Task objective »
Tally up the lines in the following entries where the string "variables" appears, and answer with the number alone.

Dataset excerpts
--*--
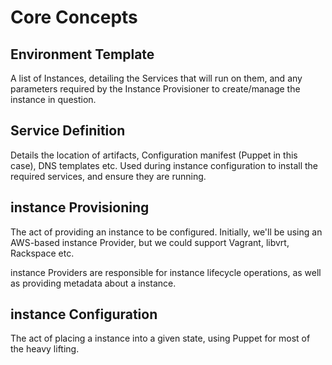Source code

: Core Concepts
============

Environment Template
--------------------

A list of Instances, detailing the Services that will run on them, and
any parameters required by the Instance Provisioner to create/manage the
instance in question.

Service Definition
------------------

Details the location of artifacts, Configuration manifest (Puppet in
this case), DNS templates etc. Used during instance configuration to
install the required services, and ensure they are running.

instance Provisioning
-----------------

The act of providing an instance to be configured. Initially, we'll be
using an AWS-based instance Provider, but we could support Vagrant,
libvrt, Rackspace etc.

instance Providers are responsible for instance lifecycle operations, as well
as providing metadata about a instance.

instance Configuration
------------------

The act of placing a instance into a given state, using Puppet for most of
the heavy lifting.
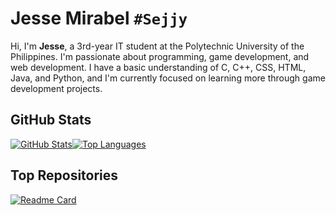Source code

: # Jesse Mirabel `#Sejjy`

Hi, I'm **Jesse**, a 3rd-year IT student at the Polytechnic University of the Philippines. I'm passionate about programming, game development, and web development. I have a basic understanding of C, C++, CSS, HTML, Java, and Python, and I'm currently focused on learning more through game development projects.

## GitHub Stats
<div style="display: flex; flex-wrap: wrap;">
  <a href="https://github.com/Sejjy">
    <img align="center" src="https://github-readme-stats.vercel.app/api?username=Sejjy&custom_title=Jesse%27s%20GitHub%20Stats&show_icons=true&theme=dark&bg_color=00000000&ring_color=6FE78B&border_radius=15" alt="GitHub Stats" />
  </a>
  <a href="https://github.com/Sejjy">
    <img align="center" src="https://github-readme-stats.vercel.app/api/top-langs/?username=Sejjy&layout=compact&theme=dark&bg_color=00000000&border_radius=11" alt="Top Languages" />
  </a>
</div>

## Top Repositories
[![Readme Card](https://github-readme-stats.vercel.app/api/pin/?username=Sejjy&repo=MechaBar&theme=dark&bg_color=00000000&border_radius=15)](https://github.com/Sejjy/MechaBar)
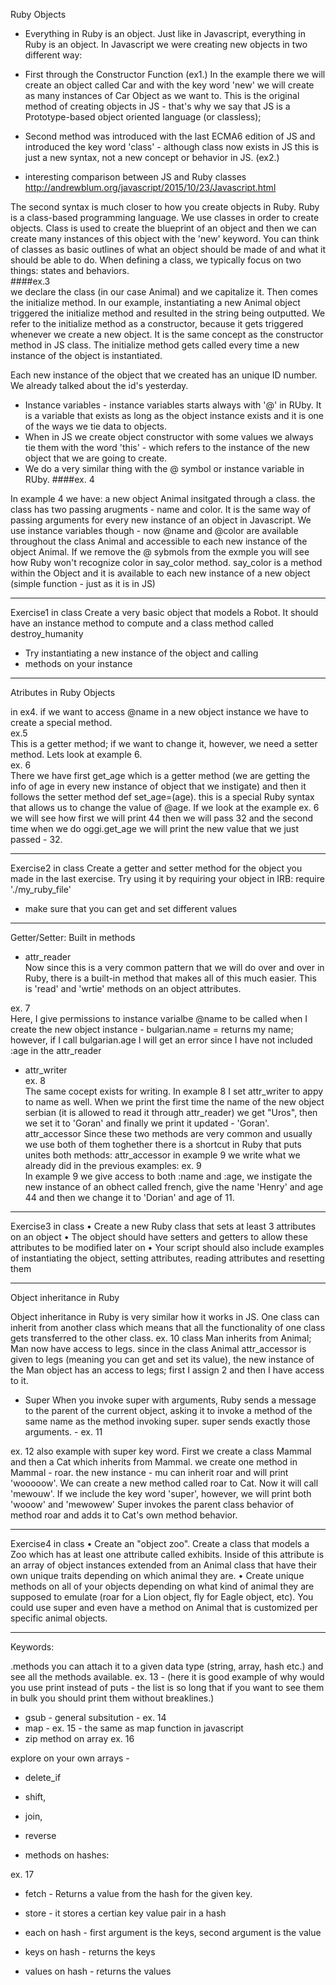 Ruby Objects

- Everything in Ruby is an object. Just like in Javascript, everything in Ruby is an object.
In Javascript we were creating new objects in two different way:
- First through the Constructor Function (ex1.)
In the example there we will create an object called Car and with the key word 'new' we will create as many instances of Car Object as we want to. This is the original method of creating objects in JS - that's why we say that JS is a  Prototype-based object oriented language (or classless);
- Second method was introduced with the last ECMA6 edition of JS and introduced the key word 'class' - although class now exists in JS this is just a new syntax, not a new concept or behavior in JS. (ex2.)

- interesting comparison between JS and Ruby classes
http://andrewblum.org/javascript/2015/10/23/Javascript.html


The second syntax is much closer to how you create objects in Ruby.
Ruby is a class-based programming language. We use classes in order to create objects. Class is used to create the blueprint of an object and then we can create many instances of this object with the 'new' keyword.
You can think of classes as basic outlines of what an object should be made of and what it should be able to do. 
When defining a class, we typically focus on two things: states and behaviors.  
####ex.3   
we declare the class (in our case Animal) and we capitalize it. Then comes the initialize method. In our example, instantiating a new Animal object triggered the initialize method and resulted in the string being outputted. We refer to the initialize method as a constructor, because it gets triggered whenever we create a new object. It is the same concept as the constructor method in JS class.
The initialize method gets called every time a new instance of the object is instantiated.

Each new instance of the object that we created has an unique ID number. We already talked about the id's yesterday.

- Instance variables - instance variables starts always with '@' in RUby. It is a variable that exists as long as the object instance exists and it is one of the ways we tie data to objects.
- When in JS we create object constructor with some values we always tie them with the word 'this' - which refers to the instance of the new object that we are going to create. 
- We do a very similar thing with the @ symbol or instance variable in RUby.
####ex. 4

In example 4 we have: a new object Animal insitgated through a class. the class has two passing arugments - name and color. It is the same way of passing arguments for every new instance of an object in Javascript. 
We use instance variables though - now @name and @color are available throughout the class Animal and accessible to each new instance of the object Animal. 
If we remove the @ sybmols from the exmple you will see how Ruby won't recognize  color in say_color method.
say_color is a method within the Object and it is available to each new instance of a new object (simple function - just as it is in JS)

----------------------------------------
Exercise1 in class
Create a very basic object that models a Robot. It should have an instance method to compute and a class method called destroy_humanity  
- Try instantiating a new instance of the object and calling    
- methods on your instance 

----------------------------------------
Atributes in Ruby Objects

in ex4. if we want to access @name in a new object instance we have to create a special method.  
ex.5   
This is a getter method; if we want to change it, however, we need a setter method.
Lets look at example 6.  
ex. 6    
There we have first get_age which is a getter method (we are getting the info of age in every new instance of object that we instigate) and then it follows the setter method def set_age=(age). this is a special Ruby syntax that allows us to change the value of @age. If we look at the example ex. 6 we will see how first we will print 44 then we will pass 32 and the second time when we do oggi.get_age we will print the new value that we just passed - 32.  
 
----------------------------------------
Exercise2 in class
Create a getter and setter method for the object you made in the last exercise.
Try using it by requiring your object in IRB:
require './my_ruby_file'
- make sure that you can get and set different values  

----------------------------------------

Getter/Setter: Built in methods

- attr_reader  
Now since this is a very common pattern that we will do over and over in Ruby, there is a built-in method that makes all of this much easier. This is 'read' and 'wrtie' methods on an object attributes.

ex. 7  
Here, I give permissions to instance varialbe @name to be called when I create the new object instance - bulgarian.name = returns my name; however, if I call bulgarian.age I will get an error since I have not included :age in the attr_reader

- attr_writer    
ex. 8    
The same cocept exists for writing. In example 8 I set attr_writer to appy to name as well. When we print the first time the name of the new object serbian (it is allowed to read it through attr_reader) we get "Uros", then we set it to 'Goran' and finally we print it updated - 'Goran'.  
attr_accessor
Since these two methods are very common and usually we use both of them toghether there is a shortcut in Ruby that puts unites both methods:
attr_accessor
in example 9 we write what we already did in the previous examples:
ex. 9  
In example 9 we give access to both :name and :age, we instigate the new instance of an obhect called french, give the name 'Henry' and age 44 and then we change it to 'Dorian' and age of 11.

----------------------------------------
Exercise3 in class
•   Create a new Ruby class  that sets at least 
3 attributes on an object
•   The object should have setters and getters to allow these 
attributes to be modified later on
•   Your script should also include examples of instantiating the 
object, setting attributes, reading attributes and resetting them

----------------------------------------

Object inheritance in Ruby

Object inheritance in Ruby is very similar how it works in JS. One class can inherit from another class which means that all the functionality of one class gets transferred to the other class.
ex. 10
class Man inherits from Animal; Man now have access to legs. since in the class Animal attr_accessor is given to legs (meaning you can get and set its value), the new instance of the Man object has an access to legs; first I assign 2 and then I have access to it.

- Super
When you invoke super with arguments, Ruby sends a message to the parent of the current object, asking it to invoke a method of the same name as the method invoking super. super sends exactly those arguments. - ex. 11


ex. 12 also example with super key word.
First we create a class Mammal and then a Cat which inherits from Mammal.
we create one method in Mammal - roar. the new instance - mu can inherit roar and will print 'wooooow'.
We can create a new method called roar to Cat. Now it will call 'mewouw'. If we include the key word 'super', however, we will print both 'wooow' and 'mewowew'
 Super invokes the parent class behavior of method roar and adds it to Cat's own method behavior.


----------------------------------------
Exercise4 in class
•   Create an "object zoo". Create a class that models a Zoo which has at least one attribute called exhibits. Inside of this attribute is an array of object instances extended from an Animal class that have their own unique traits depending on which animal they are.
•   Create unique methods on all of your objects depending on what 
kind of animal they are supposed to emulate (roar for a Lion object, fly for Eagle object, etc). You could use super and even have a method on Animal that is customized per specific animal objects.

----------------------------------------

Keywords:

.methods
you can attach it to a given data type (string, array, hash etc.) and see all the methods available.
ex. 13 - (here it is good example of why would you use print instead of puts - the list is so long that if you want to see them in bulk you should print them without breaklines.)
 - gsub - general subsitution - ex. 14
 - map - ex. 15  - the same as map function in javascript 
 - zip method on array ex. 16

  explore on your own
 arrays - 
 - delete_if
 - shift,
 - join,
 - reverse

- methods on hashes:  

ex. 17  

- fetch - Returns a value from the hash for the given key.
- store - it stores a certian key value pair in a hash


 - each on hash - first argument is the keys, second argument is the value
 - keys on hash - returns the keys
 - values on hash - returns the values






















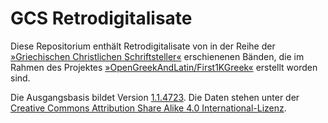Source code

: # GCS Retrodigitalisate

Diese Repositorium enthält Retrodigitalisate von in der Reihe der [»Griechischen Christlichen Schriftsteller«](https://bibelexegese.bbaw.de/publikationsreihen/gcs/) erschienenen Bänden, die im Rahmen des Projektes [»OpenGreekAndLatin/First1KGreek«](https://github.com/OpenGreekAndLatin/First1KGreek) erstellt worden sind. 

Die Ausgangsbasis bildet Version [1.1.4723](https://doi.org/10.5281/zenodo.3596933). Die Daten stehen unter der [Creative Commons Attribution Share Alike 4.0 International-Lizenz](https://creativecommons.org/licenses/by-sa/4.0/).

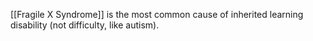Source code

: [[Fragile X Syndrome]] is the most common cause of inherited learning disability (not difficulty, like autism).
--*--
Solution to this problem »
2